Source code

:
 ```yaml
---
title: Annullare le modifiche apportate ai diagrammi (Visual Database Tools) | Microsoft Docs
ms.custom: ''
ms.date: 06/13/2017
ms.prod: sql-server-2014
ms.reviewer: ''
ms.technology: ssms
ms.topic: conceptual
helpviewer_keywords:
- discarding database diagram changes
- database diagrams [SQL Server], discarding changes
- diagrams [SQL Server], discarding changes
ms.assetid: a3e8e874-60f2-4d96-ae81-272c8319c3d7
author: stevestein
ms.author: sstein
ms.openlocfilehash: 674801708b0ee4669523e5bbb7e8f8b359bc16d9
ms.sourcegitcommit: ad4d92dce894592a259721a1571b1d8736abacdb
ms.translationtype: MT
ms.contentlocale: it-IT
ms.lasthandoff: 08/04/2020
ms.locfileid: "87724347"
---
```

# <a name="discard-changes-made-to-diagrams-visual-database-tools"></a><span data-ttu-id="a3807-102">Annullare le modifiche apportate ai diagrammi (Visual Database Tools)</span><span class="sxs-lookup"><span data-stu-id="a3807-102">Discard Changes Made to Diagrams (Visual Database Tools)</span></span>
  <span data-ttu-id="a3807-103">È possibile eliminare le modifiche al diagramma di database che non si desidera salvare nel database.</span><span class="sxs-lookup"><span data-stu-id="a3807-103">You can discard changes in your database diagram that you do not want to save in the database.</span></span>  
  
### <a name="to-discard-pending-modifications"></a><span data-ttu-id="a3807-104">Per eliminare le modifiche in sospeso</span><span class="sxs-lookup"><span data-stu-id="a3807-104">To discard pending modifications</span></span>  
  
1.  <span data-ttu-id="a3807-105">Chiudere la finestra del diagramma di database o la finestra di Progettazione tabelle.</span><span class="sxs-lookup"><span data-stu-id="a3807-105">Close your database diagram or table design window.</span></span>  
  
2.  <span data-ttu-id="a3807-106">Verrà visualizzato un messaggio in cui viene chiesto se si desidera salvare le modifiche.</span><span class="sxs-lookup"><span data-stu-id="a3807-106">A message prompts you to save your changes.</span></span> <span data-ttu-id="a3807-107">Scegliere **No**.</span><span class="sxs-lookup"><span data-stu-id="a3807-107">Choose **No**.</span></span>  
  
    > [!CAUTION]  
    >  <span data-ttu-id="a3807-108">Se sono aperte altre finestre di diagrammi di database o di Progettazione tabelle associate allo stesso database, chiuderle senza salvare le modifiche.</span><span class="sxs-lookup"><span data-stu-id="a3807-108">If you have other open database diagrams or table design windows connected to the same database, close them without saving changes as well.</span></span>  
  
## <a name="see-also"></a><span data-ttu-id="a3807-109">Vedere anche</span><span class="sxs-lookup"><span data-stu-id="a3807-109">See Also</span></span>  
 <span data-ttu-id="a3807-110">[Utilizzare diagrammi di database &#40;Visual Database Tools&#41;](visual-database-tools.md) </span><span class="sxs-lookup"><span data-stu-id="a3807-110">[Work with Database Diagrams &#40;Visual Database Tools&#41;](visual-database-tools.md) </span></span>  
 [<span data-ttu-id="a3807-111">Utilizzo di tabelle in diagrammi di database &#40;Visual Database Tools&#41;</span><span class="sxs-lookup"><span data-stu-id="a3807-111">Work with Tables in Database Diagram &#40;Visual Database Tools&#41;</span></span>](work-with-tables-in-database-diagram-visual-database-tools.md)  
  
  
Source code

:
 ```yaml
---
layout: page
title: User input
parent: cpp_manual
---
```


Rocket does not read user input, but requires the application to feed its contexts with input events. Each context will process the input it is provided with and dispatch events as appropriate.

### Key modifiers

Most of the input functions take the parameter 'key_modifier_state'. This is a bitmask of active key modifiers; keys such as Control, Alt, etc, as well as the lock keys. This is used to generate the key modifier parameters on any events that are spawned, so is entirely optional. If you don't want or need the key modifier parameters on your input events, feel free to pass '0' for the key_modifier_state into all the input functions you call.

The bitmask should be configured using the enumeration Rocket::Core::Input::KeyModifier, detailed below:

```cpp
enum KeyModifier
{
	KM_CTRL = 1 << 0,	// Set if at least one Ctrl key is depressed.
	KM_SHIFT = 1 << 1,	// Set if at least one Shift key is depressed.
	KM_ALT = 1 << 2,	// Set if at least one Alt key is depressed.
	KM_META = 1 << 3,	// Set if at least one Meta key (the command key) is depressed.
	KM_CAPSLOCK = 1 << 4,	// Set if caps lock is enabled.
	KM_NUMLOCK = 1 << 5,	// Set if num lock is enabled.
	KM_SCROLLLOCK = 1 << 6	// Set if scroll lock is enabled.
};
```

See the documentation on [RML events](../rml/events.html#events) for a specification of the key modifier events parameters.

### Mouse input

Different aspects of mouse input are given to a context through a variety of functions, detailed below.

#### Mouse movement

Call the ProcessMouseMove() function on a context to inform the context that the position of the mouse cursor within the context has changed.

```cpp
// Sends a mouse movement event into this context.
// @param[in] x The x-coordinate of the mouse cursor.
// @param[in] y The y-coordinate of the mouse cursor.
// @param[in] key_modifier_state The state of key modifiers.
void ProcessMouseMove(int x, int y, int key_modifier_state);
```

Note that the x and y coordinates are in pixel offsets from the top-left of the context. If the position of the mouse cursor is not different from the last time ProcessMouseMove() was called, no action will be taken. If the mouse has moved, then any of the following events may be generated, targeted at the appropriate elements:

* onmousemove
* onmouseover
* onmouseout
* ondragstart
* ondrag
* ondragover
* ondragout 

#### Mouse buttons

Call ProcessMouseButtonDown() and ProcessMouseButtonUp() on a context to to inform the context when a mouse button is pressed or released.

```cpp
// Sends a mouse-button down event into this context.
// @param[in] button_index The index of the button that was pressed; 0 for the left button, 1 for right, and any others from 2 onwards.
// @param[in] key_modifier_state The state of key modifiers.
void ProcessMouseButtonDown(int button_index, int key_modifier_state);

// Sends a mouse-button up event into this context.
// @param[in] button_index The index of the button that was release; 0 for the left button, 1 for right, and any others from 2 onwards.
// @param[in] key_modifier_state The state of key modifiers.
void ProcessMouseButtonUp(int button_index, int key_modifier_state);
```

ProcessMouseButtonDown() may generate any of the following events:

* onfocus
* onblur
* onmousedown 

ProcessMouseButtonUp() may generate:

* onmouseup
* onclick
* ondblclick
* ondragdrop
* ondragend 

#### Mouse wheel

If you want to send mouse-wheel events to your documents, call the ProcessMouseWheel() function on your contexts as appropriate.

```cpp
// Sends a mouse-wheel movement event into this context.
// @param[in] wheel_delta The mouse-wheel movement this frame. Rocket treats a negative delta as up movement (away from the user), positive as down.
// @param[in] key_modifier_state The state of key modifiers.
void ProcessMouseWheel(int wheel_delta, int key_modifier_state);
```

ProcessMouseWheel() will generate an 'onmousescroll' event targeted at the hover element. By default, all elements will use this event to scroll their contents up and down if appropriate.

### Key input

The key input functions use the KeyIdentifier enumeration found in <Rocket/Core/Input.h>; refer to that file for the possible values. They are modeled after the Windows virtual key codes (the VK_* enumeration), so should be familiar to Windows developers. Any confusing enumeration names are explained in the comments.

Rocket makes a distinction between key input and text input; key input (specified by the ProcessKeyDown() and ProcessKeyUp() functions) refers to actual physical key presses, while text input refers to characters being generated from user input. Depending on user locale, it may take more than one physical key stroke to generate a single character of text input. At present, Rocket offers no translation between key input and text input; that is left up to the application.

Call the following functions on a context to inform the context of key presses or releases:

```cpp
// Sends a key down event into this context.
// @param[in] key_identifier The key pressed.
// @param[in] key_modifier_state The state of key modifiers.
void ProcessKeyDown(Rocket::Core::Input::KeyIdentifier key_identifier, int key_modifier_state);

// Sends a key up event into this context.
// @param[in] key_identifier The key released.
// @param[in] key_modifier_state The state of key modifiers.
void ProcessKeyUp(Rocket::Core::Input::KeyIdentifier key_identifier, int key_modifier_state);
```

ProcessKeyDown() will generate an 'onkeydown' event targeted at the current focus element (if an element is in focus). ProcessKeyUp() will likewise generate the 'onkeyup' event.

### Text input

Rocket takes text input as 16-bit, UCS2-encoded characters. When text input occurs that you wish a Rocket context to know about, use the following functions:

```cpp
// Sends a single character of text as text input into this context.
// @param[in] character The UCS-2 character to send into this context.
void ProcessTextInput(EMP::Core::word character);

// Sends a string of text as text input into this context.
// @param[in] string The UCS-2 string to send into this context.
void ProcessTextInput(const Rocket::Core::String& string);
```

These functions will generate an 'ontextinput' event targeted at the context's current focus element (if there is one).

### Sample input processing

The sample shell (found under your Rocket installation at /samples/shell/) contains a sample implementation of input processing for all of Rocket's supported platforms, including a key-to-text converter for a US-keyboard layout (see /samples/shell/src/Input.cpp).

## WHAT YOU NEED TO DO
Lines holding "single" in the data above: copy each of them.

## ANSWER BOX
Rocket makes a distinction between key input and text input; key input (specified by the ProcessKeyDown() and ProcessKeyUp() functions) refers to actual physical key presses, while text input refers to characters being generated from user input. Depending on user locale, it may take more than one physical key stroke to generate a single character of text input. At present, Rocket offers no translation between key input and text input; that is left up to the application.
// Sends a single character of text as text input into this context.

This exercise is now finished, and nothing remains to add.